Microstructure Evolution and Temperature/Stress Field Simulation of Laser Cladded EA4T Axle Steel with Inconel 625 Alloy

Abstract

To reduce the scrapping rate of railway axles and extend their service life, laser cladding technology is employed to deposit Inconel 625 alloy on the surface of EA4T axle steel for axle repair. This study validates the effectiveness of the numerical models of the temperature field and stress field in laser cladded EA4T axle steel by comparing the results of experiments with simulations. Subsequently, the formation process and distribution pattern of the microstructure in different regions were analyzed, and the critical positions of the laser-clad repair specimens were examined. The surface morphology, microstructure, internal defects, microhardness, and microscopic mechanical properties of the cladded specimens were characterized.

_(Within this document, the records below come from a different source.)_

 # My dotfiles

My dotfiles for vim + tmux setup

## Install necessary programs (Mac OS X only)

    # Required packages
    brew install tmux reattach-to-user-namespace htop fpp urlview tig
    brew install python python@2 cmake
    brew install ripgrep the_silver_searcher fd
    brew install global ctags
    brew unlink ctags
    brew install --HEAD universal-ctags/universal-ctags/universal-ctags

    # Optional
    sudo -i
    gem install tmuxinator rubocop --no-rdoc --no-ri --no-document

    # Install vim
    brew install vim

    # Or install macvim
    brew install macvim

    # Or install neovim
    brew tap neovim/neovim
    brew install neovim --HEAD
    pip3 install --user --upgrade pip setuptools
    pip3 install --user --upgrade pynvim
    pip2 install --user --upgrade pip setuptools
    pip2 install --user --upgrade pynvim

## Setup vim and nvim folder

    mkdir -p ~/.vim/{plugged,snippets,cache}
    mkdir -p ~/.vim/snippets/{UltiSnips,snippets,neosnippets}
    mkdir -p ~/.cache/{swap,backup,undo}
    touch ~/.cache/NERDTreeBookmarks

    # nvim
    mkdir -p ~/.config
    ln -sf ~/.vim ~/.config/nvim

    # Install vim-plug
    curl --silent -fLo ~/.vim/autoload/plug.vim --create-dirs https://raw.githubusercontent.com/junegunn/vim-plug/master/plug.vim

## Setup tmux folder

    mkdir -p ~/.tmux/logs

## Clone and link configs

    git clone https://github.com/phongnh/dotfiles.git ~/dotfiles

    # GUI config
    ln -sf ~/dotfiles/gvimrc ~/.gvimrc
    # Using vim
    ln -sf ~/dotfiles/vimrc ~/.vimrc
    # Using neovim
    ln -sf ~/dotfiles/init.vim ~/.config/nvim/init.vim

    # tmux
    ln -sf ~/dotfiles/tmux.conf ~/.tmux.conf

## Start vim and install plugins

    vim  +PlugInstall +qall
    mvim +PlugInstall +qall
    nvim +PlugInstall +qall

The results indicate that the surface roughness of the specimens significantly increased after cladding. The formation and distribution of the microstructure in the clad layer and heat-affected zone (HAZ) were primarily influenced by the heat input and cooling rate during laser cladding, with the critical position of the clad specimen located at the interface between the clad layer and the substrate. A small number of near-spherical pores are present within the cladding layer. The microhardness of the HAZ significantly increases, with reduced elastic deformation and crack resistance in this region, which adversely affects axle repair. This study provides a methodology and theoretical support for the optimization and evaluation of parameters in the laser cladding repair of EA4T axle steel.